Henrik: [8:25] It’s an interesting idea of having people being able to try new things, which is a struggle younger people, who are more junior in their career. Also, more senior people, to your point, going back down to basics, which I’ve seen many people try to do towards their retirement is they want to go back down the basics and not be remembered as ‘the boss’.
Elizabeth: [8:47] If you have some 27‑year‑old who’s really got a good idea and just lighting it on fire and wants to work those 50‑hour weeks and manage a product, let him. I don’t see any reason why you shouldn’t harness that energy. Rather than say, “You need to slow down because you’re not going to be a manager for another 10 years and you just need to wait.”
Henrik: [9:13] That’s primarily one of the reasons why the younger generation may leave a job.
Elizabeth: [9:19] Because they’re not getting the chances that they want to take.
Henrik: [9:22] Because the growth is isn’t there.
Elizabeth: [9:25] Yeah. I love the Zappos model. I hope that moves on. I guess the biggest challenges that I see in Digital Asset Management are just that human resource thing, and the biggest successes that I see, oh, my gosh, really, in the field of photography. Period. I’ve seen a lot of people that have able to start their businesses because they get Digital Asset Management in a way that no one else does.
[9:49] I saw this earlier in my life in the ’90s. There were a lot of people my age who just got the Internet early on in a way that other people didn’t and were able to make a good living out of it while being self‑employed.

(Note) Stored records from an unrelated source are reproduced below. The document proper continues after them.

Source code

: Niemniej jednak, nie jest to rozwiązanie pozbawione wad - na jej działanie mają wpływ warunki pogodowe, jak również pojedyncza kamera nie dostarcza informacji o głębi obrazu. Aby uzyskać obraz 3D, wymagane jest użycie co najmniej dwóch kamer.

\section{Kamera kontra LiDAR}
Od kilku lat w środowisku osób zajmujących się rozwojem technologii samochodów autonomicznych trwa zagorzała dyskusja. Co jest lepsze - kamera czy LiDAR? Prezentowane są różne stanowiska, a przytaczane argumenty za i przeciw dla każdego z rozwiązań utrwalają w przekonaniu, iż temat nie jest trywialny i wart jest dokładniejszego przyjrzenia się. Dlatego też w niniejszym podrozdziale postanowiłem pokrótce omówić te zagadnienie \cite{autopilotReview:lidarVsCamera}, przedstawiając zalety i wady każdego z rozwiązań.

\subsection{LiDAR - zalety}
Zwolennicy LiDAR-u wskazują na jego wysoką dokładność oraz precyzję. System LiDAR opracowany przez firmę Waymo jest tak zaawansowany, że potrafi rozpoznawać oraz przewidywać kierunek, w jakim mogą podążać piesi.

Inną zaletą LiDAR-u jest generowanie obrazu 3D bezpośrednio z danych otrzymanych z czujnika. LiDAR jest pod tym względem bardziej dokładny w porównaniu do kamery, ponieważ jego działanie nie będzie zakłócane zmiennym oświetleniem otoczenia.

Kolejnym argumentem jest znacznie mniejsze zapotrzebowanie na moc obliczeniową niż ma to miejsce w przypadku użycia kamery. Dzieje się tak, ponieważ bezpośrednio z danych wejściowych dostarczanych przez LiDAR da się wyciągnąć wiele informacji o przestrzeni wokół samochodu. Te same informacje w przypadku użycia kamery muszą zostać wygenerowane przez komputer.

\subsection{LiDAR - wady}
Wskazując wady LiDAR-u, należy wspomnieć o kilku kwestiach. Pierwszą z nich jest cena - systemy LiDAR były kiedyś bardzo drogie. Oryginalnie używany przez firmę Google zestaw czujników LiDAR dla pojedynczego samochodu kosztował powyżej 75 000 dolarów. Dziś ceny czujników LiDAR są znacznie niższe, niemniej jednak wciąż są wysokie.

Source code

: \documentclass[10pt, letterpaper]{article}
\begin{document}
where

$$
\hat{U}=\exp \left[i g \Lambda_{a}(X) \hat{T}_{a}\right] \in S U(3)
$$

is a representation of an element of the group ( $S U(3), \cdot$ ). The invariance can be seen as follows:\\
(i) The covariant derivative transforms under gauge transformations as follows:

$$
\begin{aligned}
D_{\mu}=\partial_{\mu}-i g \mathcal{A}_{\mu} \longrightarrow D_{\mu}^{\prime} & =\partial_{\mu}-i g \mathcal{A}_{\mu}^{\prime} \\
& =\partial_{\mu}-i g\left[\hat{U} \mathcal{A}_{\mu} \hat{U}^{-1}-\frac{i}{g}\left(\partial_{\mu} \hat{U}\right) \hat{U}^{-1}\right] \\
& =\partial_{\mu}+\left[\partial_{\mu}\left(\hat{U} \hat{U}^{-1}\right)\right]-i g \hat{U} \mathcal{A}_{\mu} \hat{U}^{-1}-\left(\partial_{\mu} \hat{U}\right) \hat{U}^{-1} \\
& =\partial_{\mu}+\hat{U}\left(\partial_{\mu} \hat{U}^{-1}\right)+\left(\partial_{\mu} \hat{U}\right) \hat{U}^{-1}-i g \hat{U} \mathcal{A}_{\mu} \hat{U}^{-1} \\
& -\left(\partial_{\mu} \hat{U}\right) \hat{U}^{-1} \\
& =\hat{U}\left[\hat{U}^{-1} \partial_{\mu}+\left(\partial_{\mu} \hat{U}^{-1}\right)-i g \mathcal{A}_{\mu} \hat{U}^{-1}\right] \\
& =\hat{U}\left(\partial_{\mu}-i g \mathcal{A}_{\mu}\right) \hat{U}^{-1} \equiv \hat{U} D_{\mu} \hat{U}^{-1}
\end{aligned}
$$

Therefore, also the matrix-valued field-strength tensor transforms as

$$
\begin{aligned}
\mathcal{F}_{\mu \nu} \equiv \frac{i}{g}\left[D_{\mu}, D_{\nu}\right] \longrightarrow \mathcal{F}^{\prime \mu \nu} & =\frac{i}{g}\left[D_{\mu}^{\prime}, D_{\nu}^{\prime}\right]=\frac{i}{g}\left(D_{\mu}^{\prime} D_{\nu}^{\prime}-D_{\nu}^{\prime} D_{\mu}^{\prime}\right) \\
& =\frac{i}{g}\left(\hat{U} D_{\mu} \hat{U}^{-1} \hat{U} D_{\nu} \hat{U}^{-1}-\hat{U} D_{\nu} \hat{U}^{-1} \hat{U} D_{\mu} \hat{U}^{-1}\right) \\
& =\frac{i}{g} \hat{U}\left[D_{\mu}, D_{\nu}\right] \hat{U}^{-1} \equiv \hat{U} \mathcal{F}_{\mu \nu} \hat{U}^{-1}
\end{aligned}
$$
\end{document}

I see that a lot with Digital Asset Management, too, and it makes me really happy.
Henrik: [10:07] I’ve noticed that the creation of photography doesn’t pay as much as the management of photography?
Elizabeth: [10:14] Absolutely. When you have these kids now who’ve grown up with digital photography, which means they’ve always gotten instant feedback on lighting and composition, they never have a wait for a film to get developed, to learn what makes a good photograph. If they have the capacity to understand visual composition and light, they’re going to instinctively get it just by having a phone.
[10:36] The creation of great photography is less technical as it used to be. The value of that has dropped, but the management of photography, you’re right, that’s a rare skill. If you can do that, you could have your own business and you can travel the world and do what you want to do.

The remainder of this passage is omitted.